I would defer to @petebankhead on how the software actually works, but, in general, specific trumps general. Something to keep in mind is that all of these classes take up a certain amount of the classifier, be it branches in the random trees or nodes in the ANN. If your classifier gets too expansive, you may find you need to go into the options for whichever classifier you are using and expand the number of options/accuracy/other measurements used for your classifier.

If your negative is always the same, you could also perform a positive/negative classifier first, and then within the positive areas classify by type with a second classifier. That way your tumor type classifier would not have a chance to get confused by negative tissue. I am a fan of subdividing things, and there was a recent paper on deep learning segmentation of biomedical imaging data that advocated a similar approach. They used non-deep learning methods to decide which deep learning algorithm to use, out of a library of DL models.

Anyway, to the specific question of:

For any given model, I would say that the determination of “negative” regions would be worse the more positive classes you have, since there would likely be less of the total model devoted to determining what negative is. On the other hand the positive regions would likely be more accurately detected since most of the model would be devoted to them. End result? You would likely end up with more false positive negative regions with 10 classes of tumor. Are false positives more dangerous than false negatives? Kind of model dependent. If the purpose of the model were to make a diagnosis, either one could be dangerous. If the purpose of the model was to draw a pathologist’s attention to a certain slide, maybe I would tend towards false positives, trusting the human to get it right after.

*In addition to classes, the amount of training data you include will have a similar impact.
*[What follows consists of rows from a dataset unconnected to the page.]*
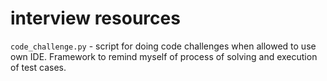 # interview resources

`code_challenge.py` - script for doing code challenges when allowed to use own IDE. Framework to remind myself of process of solving and execution of test cases.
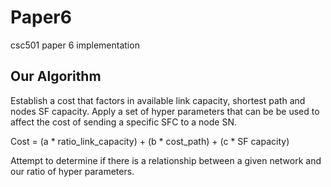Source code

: # Paper6
csc501 paper 6 implementation

## Our Algorithm
Establish a cost that factors in available link capacity, shortest path and nodes SF capacity. Apply a set of hyper parameters that can be be used to affect the cost of sending a specific SFC to a node SN.

Cost = (a * ratio_link_capacity) + (b * cost_path) + (c * SF capacity)

Attempt to determine if there is a relationship between a given network and our ratio of hyper parameters.

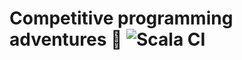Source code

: # Competitive programming adventures :rocket: ![Scala CI](https://github.com/IvanDyachenko/competitive-programming/workflows/Scala%20CI/badge.svg?branch=master)

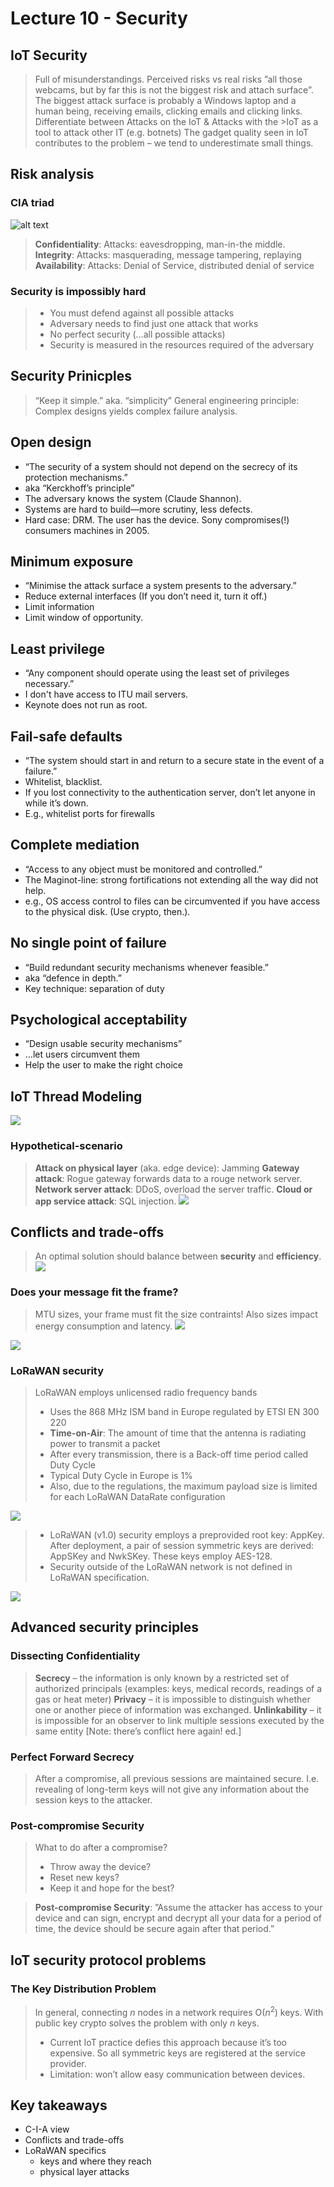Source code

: # Lecture 10 - Security
## IoT Security
>Full of misunderstandings. Perceived risks vs real risks ”all those webcams, but by far this is not the  biggest risk and attach surface”.
>The biggest attack surface is probably a Windows laptop and a human being, receiving emails, clicking emails and clicking links.
>Differentiate between Attacks on the IoT & Attacks with the >IoT as a tool to attack other IT (e.g. botnets) 
>The gadget quality seen in IoT contributes to the problem – we tend to underestimate small things.

## Risk analysis
### CIA triad
![alt text](images/cia.png)

>**Confidentiality**: Attacks: eavesdropping, man-in-the middle.
> **Integrity**: Attacks: masquerading, message tampering, replaying
> **Availability**: Attacks: Denial of Service, distributed denial of service

### Security is impossibly hard
> * You must defend against all possible attacks
>* Adversary needs to find just one attack that works
>* No perfect security (…all possible attacks)
>* Security is measured in the resources required of the adversary

## Security Prinicples
>“Keep it simple.” aka. “simplicity”
> General engineering principle: Complex designs yields complex failure analysis.

## Open design
* “The security of a system should not depend on the secrecy of its protection mechanisms.”
* aka “Kerckhoff’s principle”
* The adversary knows the system (Claude Shannon).
* Systems are hard to build—more scrutiny, less defects.
* Hard case: DRM. The user has the device. Sony compromises(!) consumers machines in 2005.

## Minimum exposure
* “Minimise the attack surface a system presents to the adversary.”
* Reduce external interfaces (If you don’t need it, turn it off.)
* Limit information
* Limit window of opportunity.

## Least privilege
* “Any component should operate using the least set of privileges necessary.”
* I don't have access to ITU mail servers.
* Keynote does not run as root.

## Fail-safe defaults
* “The system should start in and return to a secure state in the event of a failure.” 
* Whitelist, blacklist.
* If you lost connectivity to the authentication server, don’t let anyone in while it’s down. 
* E.g., whitelist ports for firewalls

## Complete mediation
* “Access to any object must be monitored and controlled.”
* The Maginot-line: strong fortifications not extending all the way did not help. 
* e.g., OS access control to files can be circumvented if you have access to the physical disk. (Use crypto, then.).

## No single point of failure
* “Build redundant security mechanisms whenever feasible.”
* aka “defence in depth.”
* Key technique: separation of duty

## Psychological acceptability
* “Design usable security mechanisms”
* …let users circumvent them
* Help the user to make the right choice

## IoT Thread Modeling

![](images/attack-iot-network.png)

### Hypothetical-scenario
>**Attack on physical layer** (aka. edge device): Jamming
> **Gateway attack**: Rogue gateway forwards data to a rouge network server.
> **Network server attack**: DDoS, overload the server traffic. 
> **Cloud or app service attack**: SQL injection.
![](images/hypothetical-scenario.png)

## Conflicts and trade-offs
> An optimal solution should balance between **security** and **efficiency**.
![](images/optimal-solution.png)

### Does your message fit the frame?
>MTU sizes, your frame must fit the size contraints!
> Also sizes impact energy consumption and latency.
![](images/mtu-size.png)

![](images/contrained-characteristics.png)

### LoRaWAN security
> LoRaWAN employs unlicensed radio frequency bands
> * Uses the 868 MHz ISM band in Europe regulated by ETSI EN 300 220
>* **Time-on-Air**: The amount of time that the antenna is radiating power to transmit a packet
>* After every transmission, there is a Back-off time period called Duty Cycle
>* Typical Duty Cycle in Europe is 1%
>* Also, due to the regulations, the maximum payload size is limited for each LoRaWAN DataRate configuration

![](images/lorawan.png)

>* LoRaWAN (v1.0) security employs a preprovided root key: AppKey. After deployment, a pair of session symmetric keys are derived: AppSKey and NwkSKey. These keys employ AES-128.
>* Security outside of the LoRaWAN network is not defined in LoRaWAN specification.

![](images/lorawan-security.png)

## Advanced security principles 

### Dissecting Confidentiality
> **Secrecy** – the information is only known by a restricted set of authorized principals (examples: keys, medical records, readings of a gas or heat meter)
>**Privacy** – it is impossible to distinguish whether one or another piece of information was exchanged.
> **Unlinkability** – it is impossible for an observer to link multiple sessions executed by the same entity [Note: there’s conflict here again! ed.]

### Perfect Forward Secrecy
> After a compromise, all previous sessions are maintained secure. I.e. revealing of long-term keys will not give any information about the session keys to the attacker.

### Post-compromise Security
>What to do after a compromise?
>* Throw away the device?
>* Reset new keys?
>* Keep it and hope for the best?

>**Post-compromise Security**: ”Assume the attacker has access to your device and can sign, encrypt and decrypt all your data for a period of time, the device should be secure again after that period.”

## IoT security protocol problems
### The Key Distribution Problem
> In general, connecting $n$ nodes in a network requires
O($n^2$) keys. With public key crypto solves the problem with only $n$ keys.
>
> * Current IoT practice defies this approach because it’s
too expensive. So all symmetric keys are registered at the service provider.
>* Limitation: won’t allow easy communication between devices.


## Key takeaways
* C-I-A view
* Conflicts and trade-offs
* LoRaWAN specifics
   * keys and where they reach
   * physical layer attacks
My previous statements were assuming a relatively balanced selection of areas for each class. If 90% by area of your training data is Negative, you will see different effects, probably a lot more false negatives :stuck_out_tongue:

TLDR: It depends as much on your training data, the distribution of your training data, the accuracy of that training data, as the class selection. The “size” of the model also comes into play. I don’t think there is an easy answer but would be happy to be wrong.

That’s really helpful to understand how to approach it. Thank you!!

when you say … “you need to go into the options for whichever classifier you are using and expand the number of options/accuracy/other measurements used for your classifier.”
Is there a general number of classes above which you would recommend people start thinking about expanding the default options?

Also, I have heard about a 10.000 number, when it comes to the # of annotations needed to accurately train in deep learning. Of course, it depends on your particular cases, but in general, is there a number (or range) regarding the minimum number of annotations you like to have when working with Qpath?

In a pixel classifier annotations are irrelevant, every pixel is a training object. Likewise with object classifiers, each object is an input. That is why Pete regularly recommends, in videos and other places, not to use broad swaths of pixels as training objects. You will be overloading the classifier with approximately the same object over and over and over. It is more important to get a few examples of all possible cases. At the same time, you need enough examples that the classifier cannot make erroneous connections between measurements that are not important. The more measurements you input, the more training examples you need.

It is something important to keep in mind, since none of the classifiers truly work like a deep learning algorithm. Aside from pixel downsampling, there is no actual context, so it can be very difficult for the QuPath classifiers to pick up complex objects, or deal with non-regular shading.

Also, expanding the default options can slow things down quite a bit. Another thing to keep in mind is whether your hardware can support the complexity of the classifier you want to run. And QuPath doesn’t have any directly trainable deep learning (the StarDist script is the closest I know of), so all of the recommendations for that do not apply. Hopefully it will in the future!